┌──

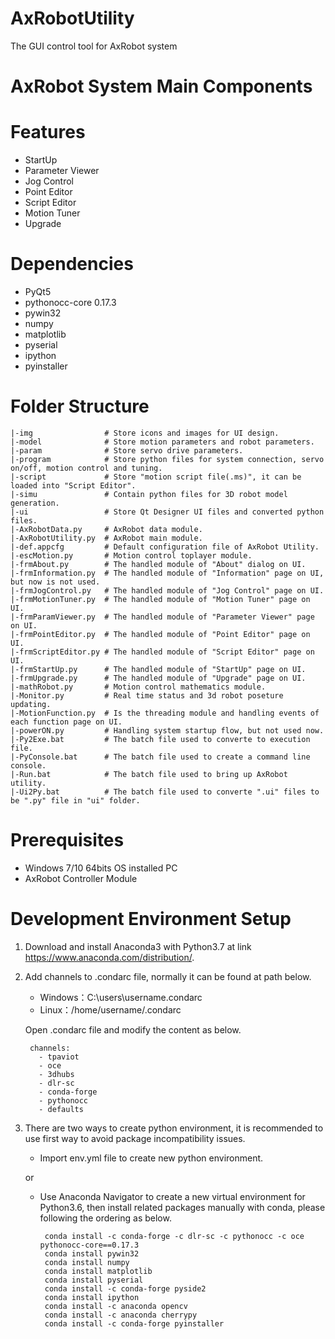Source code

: # AxRobotUtility
The GUI control tool for AxRobot system

# AxRobot System Main Components


# Features
- StartUp
- Parameter Viewer
- Jog Control
- Point Editor
- Script Editor
- Motion Tuner
- Upgrade

# Dependencies
- PyQt5
- pythonocc-core 0.17.3
- pywin32
- numpy
- matplotlib
- pyserial
- ipython
- pyinstaller

# Folder Structure

    |-img                # Store icons and images for UI design.
    |-model              # Store motion parameters and robot parameters.
    |-param              # Store servo drive parameters.
    |-program            # Store python files for system connection, servo on/off, motion control and tuning.
    |-script             # Store "motion script file(.ms)", it can be loaded into "Script Editor".
    |-simu               # Contain python files for 3D robot model generation.
    |-ui                 # Store Qt Designer UI files and converted python files.
    |-AxRobotData.py     # AxRobot data module.
    |-AxRobotUtility.py  # AxRobot main module.
    |-def.appcfg         # Default configuration file of AxRobot Utility.
    |-escMotion.py       # Motion control toplayer module.
    |-frmAbout.py        # The handled module of "About" dialog on UI.
    |-frmInformation.py  # The handled module of "Information" page on UI, but now is not used.
    |-frmJogControl.py   # The handled module of "Jog Control" page on UI.
    |-frmMotionTuner.py  # The handled module of "Motion Tuner" page on UI.
    |-frmParamViewer.py  # The handled module of "Parameter Viewer" page on UI.
    |-frmPointEditor.py  # The handled module of "Point Editor" page on UI.
    |-frmScriptEditor.py # The handled module of "Script Editor" page on UI.
    |-frmStartUp.py      # The handled module of "StartUp" page on UI.
    |-frmUpgrade.py      # The handled module of "Upgrade" page on UI.
    |-mathRobot.py       # Motion control mathematics module.
    |-Monitor.py         # Real time status and 3d robot poseture updating.
    |-MotionFunction.py  # Is the threading module and handling events of each function page on UI.
    |-powerON.py         # Handling system startup flow, but not used now.
    |-Py2Exe.bat         # The batch file used to converte to execution file.
    |-PyConsole.bat      # The batch file used to create a command line console.
    |-Run.bat            # The batch file used to bring up AxRobot utility.
    |-Ui2Py.bat          # The batch file used to converte ".ui" files to be ".py" file in "ui" folder.

# Prerequisites
- Windows 7/10 64bits OS installed PC
- AxRobot Controller Module

# Development Environment Setup
1. Download and install Anaconda3 with Python3.7 at link https://www.anaconda.com/distribution/.
2. Add channels to .condarc file, normally it can be found at path below.
   - Windows：C:\users\username\.condarc
   - Linux：/home/username/.condarc
   
   Open .condarc file and modify the content as below.
   
        channels:
          - tpaviot
          - oce
          - 3dhubs
          - dlr-sc
          - conda-forge
          - pythonocc
          - defaults

3. There are two ways to create python environment, it is recommended to use first way to avoid package incompatibility issues.

   - Import env.yml file to create new python environment.


   or

   - Use Anaconda Navigator to create a new virtual environment for Python3.6, then install related packages manually with conda, please following the ordering as below.

          conda install -c conda-forge -c dlr-sc -c pythonocc -c oce pythonocc-core==0.17.3
          conda install pywin32
          conda install numpy
          conda install matplotlib
          conda install pyserial
          conda install -c conda-forge pyside2
          conda install ipython
          conda install -c anaconda opencv
          conda install -c anaconda cherrypy
          conda install -c conda-forge pyinstaller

└──

◆ Work to complete:
From the listing, extract all text exactly as given and drop any picture.

◆ Answer box:
Source code

: # AxRobotUtility
The GUI control tool for AxRobot system

# AxRobot System Main Components


# Features
- StartUp
- Parameter Viewer
- Jog Control
- Point Editor
- Script Editor
- Motion Tuner
- Upgrade

# Dependencies
- PyQt5
- pythonocc-core 0.17.3
- pywin32
- numpy
- matplotlib
- pyserial
- ipython
- pyinstaller

# Folder Structure

    |-img                # Store icons and images for UI design.
    |-model              # Store motion parameters and robot parameters.
    |-param              # Store servo drive parameters.
    |-program            # Store python files for system connection, servo on/off, motion control and tuning.
    |-script             # Store "motion script file(.ms)", it can be loaded into "Script Editor".
    |-simu               # Contain python files for 3D robot model generation.
    |-ui                 # Store Qt Designer UI files and converted python files.
    |-AxRobotData.py     # AxRobot data module.
    |-AxRobotUtility.py  # AxRobot main module.
    |-def.appcfg         # Default configuration file of AxRobot Utility.
    |-escMotion.py       # Motion control toplayer module.
    |-frmAbout.py        # The handled module of "About" dialog on UI.
    |-frmInformation.py  # The handled module of "Information" page on UI, but now is not used.
    |-frmJogControl.py   # The handled module of "Jog Control" page on UI.
    |-frmMotionTuner.py  # The handled module of "Motion Tuner" page on UI.
    |-frmParamViewer.py  # The handled module of "Parameter Viewer" page on UI.
    |-frmPointEditor.py  # The handled module of "Point Editor" page on UI.
    |-frmScriptEditor.py # The handled module of "Script Editor" page on UI.
    |-frmStartUp.py      # The handled module of "StartUp" page on UI.
    |-frmUpgrade.py      # The handled module of "Upgrade" page on UI.
    |-mathRobot.py       # Motion control mathematics module.
    |-Monitor.py         # Real time status and 3d robot poseture updating.
    |-MotionFunction.py  # Is the threading module and handling events of each function page on UI.
    |-powerON.py         # Handling system startup flow, but not used now.
    |-Py2Exe.bat         # The batch file used to converte to execution file.
    |-PyConsole.bat      # The batch file used to create a command line console.
    |-Run.bat            # The batch file used to bring up AxRobot utility.
    |-Ui2Py.bat          # The batch file used to converte ".ui" files to be ".py" file in "ui" folder.

# Prerequisites
- Windows 7/10 64bits OS installed PC
- AxRobot Controller Module

# Development Environment Setup
1. Download and install Anaconda3 with Python3.7 at link https://www.anaconda.com/distribution/.
2. Add channels to .condarc file, normally it can be found at path below.
   - Windows：C:\users\username\.condarc
   - Linux：/home/username/.condarc
   
   Open .condarc file and modify the content as below.
   
        channels:
          - tpaviot
          - oce
          - 3dhubs
          - dlr-sc
          - conda-forge
          - pythonocc
          - defaults

3. There are two ways to create python environment, it is recommended to use first way to avoid package incompatibility issues.

   - Import env.yml file to create new python environment.


   or

   - Use Anaconda Navigator to create a new virtual environment for Python3.6, then install related packages manually with conda, please following the ordering as below.

          conda install -c conda-forge -c dlr-sc -c pythonocc -c oce pythonocc-core==0.17.3
          conda install pywin32
          conda install numpy
          conda install matplotlib
          conda install pyserial
          conda install -c conda-forge pyside2
          conda install ipython
          conda install -c anaconda opencv
          conda install -c anaconda cherrypy
          conda install -c conda-forge pyinstaller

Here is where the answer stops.